Analytics isn't necessarily about what the data is; it is about what the data means.
Big Data can yield big
opportunities, but analytics ROI is elusive because the majority of
practitioners believe that analytics starts with data and software. Precise ROI calculations are much more
art than science. Here are some causes why advanced analytics ROIs are elusive.
Lack of well-set guidelines:
If practitioners and leadership don't set the right guidelines to establish a
comprehensive assessment and resulting project definition, it includes a clear
plan to define, collect and calculate KPIs which truly have impact for the
business, then Big Data ROI will continue to be elusive. And businesses are not to blame for their failed initial attempts. The
approach to start with data and software works well in many other BI projects,
but in advanced analytics, and particularly standing up overall analytics
practices, is essentially a discovery process, it just won't work. Aggregate
success comes from a rhythm of discovery and execution that falls into place
only when programs are in line with business sponsorship.
Think Big Data is the end.
Analytics isn't necessarily about what the data is; it is about what the data
means. Transparent decision support
analytics can have an exceptional ROI when it allows decision makers to best
understand the information they are making decisions from, and when it
increases the confidence of those decisions. ROI isn't made on single points,
but on the aggregate success of the decisions made using analytics. And in business, the product of data
analysis is not the analysis. The real products of the analysis are the
insights gained and the impact measured.
Multiple gaps: The gaps between strategy and implementation, and the
communication gaps between different roles. To understand
why organizations are ultimately directly at fault if they cannot arrive at
clear, understandable, accountable and actionable results for their analytic
initiatives, it boils down to a lack of strategic implementation. It is
typically not the responsibility of analysts and IT specialists to focus on
strategic-level decision processes. Yet, analytics will fall short of its
potential without adequate context, sound problem definition and results
translation. The advancement of analytic and reporting options, along with the
proliferation of big data delivery platforms and analytic software suites
create an environment where functional managers must rely heavily upon their
analysts and IT staff for critical insight. At the same time, statisticians and
IT professionals are often misguided by managers who lack core analytic skills
to effectively communicate their needs, or fully understand the results. The gap between these roles leaves the
manager to subjectively interpret results from analytical models that emphasize
quantitative sophistication and artificial metrics instead of objective,
data-driven solutions.
Too much focus on short-term return: Adoption of analytics in business is an investment. It may
require a change in IT infrastructure and tools to be used, which are costly.

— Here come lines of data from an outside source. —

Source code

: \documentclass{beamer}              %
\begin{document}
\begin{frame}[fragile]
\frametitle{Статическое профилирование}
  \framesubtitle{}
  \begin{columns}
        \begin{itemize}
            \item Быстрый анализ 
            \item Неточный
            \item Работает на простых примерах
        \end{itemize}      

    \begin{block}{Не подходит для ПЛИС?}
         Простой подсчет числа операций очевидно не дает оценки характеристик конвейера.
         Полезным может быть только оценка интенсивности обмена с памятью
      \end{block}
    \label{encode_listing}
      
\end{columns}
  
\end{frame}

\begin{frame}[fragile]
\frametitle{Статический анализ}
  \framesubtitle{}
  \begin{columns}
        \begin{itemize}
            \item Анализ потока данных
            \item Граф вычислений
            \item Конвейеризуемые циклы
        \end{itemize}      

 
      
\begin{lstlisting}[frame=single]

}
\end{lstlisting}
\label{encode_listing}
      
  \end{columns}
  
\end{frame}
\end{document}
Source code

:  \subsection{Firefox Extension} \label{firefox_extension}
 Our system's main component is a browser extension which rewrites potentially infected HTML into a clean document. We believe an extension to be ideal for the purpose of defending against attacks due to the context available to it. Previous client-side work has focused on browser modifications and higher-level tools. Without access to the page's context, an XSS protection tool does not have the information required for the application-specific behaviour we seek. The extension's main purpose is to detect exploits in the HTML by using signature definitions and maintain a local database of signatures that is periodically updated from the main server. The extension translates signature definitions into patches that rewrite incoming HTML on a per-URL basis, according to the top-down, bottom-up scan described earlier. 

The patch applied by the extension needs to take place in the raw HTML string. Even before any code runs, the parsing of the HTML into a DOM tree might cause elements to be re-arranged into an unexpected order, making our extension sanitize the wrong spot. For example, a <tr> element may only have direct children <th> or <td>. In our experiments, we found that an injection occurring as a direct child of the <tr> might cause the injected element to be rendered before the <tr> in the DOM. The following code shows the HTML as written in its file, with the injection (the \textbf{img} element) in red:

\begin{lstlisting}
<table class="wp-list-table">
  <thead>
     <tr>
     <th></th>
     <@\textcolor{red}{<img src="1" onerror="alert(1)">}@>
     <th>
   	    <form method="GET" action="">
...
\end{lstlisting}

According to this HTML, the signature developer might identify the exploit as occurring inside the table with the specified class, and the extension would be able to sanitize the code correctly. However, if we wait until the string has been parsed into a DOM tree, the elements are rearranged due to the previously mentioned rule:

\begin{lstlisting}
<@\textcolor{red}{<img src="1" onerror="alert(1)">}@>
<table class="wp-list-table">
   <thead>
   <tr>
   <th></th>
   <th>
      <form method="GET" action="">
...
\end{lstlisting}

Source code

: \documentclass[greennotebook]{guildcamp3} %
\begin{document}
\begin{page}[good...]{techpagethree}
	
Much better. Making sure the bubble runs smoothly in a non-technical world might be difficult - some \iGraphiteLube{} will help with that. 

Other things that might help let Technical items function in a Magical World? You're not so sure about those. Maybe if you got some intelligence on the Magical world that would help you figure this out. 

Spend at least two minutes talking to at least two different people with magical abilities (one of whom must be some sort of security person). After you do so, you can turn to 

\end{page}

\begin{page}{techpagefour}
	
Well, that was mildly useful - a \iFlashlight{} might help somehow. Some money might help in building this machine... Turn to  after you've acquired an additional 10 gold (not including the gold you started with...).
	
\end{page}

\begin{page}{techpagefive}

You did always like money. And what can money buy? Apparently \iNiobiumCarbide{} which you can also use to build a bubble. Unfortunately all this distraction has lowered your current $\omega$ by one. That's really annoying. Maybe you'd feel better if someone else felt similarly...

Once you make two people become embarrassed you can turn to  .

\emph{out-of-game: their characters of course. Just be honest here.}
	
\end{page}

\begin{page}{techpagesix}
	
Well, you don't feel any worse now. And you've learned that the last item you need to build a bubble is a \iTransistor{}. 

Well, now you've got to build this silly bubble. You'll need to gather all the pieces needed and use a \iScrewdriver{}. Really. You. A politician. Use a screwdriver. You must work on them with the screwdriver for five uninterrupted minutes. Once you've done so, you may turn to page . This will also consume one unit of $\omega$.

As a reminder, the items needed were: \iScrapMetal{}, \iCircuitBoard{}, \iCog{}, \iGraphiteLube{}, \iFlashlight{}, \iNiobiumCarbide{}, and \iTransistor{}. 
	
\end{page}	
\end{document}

So, even though adoption of analytics will result in proactive decisions that
result in increased ROI for the business, the cost for the IT infrastructure or
Tools might initially offset the ROI in the short term. Realistically one can
expect to see ROI to increase dramatically in the medium to long term. Business
is investing heavily on Analytics to determine strategies for customer
retention and identify new customers at the same time the investments on
Analytics for employee retention, vendor retention needs improvement as well.
Low adaption rate due to varying reasons: Analytics is key in unraveling insights and future
opportunities. An important piece is
adoption into a business process to drive outcomes. Here are some of the
reasons why adoption may be impaired a. Inability for business managers and
analytic experts to connect on "below the hood" intricacies b. Data
used not representative of the business process that it seeks to represent c.
Resources on both sides of the table don't have deep competency in analytics
and business d. Analytics delivered not in line with strategic corporate
imperatives hence poor sponsorship e. Lack of disruptive thinking within the
business f. Re-branding BI/ reporting as analytics, pull in a few better
competency resources and hope that something substantial should turn up to be
considered "transformational".
There are many ways analytics ROIs
can get tricky, but the focal point is to set the principles to invest,
implement and measure effectively by avoiding the pitfalls listed above. As
analytics is the digital capability to make effective and timely decisions
driven by valuable information hidden within a rapidly increasing mass of data,
and it is critical to the success of digital organizations and managers.